EGE Haina’s $300m sustainability-linked bond, the only dollar new issue from Latin America last week, primarily caught the eye of investors and bankers for its unusual execution. Initial price thoughts of 5.75%, the number, were a surefire way of ensuring the issuer did not pay more than its target yield, but effectively ruled out the possibility of building price tension and landing inside that figure.
Yet the Dominican electricity generator’s deal was to some extent a reflection of one of the broader issues being debated in Glasgow last week at the United Nations Climate Change Conference (COP26).
Under the SLB, Haina had committed to significantly increase its renewable energy capacity — thus contributing to the Dominican Republic’s aim of deriving a quarter of its energy from renewable sources by 2025. However, for some EM bond buyers, the fact that a small portion of Haina’s electricity still comes from coal, for example, was a strict no-no (though a three times oversubscribed book and decent aftermarket performance suggests this was a minority).
How fast a transition is fast enough? Over at COP26, putting EM on a sustainable path was one of the topics of the week, as the world wants all countries to adopt Net Zero targets by 2050.
But major EM countries are fighting back at having targets imposed if they’re not going to get the cash they’ve been promised. The Like-Minded Developing Countries ministerial meeting, including China and India and representing over half the world’s population, has argued that the call for Net Zero by 2050 is “anti-equity and against climate justice” — particularly as developed countries are failing to deliver on the $100bn of climate funding promised to the developing world in 2009, let alone the $1tr that Indian prime minister Narendra Modi is demanding.
Anti-EM bias?
EM leaders from across the world took their chance to demand more support from the rich countries that have been overwhelmingly responsible for climate change, and Latin America leaders were quick to get in on the act.
Bolivia’s Luis Arce bemoaned that “market solutions” had failed, Ecuador’s Guillermo Lasso proposed financing a new marine reserve in the Galapagos Islands with a debt-for-nature swap (as being implemented in Belize), while Argentina’s Alberto Fernandez suggested that the country could repay some of its debt mountain with climate investments, rather than cash.
As one LatAm syndicate banker put it, “EM issuers have all the incentives to ask for this right now as developed nation politicians cannot say no on the spot.”
Whether that translates into the climate financing that the developed world has already promised, let alone the larger amounts many emerging nations are after, is another question. But, from our chats to EM bondholders last week, you can expect them to be fierce cheerleaders for the countries whose budget deficits they finance.
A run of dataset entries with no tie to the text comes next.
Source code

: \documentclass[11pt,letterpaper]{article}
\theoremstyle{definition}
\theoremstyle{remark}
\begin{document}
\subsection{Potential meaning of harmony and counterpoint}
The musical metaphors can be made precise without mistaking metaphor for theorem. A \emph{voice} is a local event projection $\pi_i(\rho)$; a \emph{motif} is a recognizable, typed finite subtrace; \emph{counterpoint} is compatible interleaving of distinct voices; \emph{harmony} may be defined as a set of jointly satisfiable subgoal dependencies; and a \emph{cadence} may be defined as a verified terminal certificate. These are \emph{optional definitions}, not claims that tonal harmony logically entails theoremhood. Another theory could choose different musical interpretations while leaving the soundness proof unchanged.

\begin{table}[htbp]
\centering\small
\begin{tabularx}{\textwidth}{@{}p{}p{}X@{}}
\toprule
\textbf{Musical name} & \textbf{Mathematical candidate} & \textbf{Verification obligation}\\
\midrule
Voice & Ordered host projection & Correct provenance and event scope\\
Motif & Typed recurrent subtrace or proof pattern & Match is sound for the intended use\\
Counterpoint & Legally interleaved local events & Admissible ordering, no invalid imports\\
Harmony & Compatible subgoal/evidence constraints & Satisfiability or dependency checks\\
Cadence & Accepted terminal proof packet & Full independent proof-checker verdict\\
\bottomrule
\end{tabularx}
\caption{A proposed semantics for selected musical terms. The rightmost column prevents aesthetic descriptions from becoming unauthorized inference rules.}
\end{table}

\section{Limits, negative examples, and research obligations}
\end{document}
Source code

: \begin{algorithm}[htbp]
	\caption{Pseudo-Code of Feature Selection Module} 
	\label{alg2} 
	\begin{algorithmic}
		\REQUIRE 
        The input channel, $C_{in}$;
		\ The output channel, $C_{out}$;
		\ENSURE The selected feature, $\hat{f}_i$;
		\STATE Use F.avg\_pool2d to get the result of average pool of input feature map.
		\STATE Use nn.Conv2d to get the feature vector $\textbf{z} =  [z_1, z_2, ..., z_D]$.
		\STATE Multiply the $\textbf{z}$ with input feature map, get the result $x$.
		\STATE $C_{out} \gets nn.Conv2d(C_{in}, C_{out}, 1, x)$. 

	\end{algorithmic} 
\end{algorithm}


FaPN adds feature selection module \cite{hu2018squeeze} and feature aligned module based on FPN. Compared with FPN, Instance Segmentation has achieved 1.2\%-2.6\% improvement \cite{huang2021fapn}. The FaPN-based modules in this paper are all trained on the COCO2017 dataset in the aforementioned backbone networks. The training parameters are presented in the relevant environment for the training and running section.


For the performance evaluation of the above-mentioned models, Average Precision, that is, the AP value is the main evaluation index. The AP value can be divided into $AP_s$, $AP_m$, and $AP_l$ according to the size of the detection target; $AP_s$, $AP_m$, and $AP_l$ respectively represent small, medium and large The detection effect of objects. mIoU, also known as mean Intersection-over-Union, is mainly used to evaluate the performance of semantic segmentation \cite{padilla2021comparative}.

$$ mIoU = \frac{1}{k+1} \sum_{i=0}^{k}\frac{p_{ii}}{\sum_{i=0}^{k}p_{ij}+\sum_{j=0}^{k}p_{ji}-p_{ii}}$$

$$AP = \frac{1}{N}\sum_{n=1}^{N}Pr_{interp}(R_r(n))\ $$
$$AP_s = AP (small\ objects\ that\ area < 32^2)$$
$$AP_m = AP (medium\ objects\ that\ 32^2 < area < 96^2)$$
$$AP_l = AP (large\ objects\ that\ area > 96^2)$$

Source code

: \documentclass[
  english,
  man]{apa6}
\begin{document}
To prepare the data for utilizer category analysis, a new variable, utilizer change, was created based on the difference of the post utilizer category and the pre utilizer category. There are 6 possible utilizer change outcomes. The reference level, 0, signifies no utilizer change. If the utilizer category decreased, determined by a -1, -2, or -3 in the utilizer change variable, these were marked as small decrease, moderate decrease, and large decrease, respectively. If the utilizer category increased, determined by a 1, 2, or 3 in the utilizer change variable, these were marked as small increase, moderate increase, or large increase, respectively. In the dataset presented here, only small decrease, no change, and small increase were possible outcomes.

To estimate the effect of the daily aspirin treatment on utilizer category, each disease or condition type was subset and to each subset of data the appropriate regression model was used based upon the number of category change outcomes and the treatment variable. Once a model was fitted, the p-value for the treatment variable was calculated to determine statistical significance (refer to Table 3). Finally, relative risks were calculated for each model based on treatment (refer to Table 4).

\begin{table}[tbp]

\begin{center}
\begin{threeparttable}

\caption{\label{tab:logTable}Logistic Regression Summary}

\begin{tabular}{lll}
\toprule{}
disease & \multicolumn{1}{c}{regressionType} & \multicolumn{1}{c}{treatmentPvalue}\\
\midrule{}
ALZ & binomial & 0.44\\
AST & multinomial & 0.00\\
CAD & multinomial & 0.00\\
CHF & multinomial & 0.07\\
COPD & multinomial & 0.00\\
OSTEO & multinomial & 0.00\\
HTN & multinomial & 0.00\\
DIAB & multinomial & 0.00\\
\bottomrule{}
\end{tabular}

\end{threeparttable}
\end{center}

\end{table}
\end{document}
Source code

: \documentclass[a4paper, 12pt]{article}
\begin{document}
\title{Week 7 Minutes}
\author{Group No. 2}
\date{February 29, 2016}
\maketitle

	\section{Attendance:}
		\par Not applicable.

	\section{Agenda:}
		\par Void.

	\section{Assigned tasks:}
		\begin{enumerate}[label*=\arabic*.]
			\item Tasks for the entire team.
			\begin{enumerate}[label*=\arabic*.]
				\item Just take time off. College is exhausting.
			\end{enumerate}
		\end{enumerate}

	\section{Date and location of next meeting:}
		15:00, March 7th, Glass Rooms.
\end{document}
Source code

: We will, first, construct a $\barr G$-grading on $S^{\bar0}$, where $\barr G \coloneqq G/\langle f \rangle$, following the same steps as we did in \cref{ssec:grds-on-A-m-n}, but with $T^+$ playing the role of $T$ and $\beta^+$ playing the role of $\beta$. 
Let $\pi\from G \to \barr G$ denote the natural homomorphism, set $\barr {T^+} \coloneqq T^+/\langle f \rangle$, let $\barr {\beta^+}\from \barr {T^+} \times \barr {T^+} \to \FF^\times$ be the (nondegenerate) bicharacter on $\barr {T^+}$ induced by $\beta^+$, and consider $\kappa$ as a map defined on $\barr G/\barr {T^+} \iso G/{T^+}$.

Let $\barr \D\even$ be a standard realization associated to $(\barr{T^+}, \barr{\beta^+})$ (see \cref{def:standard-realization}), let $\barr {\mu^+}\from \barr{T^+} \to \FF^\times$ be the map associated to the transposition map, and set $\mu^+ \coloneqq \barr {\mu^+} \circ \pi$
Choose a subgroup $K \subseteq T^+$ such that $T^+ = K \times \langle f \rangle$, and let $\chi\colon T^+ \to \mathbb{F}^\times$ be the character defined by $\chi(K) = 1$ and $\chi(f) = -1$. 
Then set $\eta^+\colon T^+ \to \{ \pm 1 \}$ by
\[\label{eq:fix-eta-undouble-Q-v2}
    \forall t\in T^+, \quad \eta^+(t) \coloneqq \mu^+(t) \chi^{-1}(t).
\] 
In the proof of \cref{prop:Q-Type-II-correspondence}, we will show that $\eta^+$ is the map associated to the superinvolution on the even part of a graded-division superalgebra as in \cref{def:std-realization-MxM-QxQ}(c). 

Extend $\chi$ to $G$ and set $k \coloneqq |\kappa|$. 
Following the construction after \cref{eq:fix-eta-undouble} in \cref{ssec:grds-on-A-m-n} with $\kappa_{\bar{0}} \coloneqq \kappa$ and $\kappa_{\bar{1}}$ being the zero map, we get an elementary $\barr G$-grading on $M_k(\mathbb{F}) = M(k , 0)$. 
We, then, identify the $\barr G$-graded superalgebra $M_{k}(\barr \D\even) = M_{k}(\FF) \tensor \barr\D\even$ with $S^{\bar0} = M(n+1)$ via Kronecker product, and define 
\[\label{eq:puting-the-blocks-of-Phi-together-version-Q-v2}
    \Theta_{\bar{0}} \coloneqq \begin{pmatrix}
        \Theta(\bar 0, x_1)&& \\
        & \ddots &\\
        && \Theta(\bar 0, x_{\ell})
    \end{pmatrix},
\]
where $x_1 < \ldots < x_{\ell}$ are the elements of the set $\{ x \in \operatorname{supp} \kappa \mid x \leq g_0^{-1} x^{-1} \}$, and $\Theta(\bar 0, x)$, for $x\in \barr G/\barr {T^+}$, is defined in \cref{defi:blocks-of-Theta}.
EM sovereigns are “on the frontline” and highly vulnerable to climate change shocks, noted the head of EM debt at one European fund, but they’re also “very much hostage to the broader discussion going on between the governments of developed economies”.
What’s more, some investors argue that this feeling of EM voices being marginalised is carried over into capital markets. Blindly applying ESG criteria from rich countries onto poor nations is “very biased against emerging markets”, reckoned one fund manager.
As criteria are applied more stringently, it could eventually have implications for allocations of funds to emerging markets, because developing countries are always going to score below developed ones in ESG rankings.
“We try to convince [end investors] that it’s the trajectory, not the current score, that matters, but not all clients have time for in-depth conversations,” said another EM bond buyer.
Have a great week, and do get in touch for a free trial to access all of GlobalCapital.
Saludos, Olly
This is GlobalCapital's LatAm Letter written weekly by Latin America reporter Oliver West. If you enjoy it, sign up for free in a matter of seconds here and feel free to pass it on to colleagues and contacts.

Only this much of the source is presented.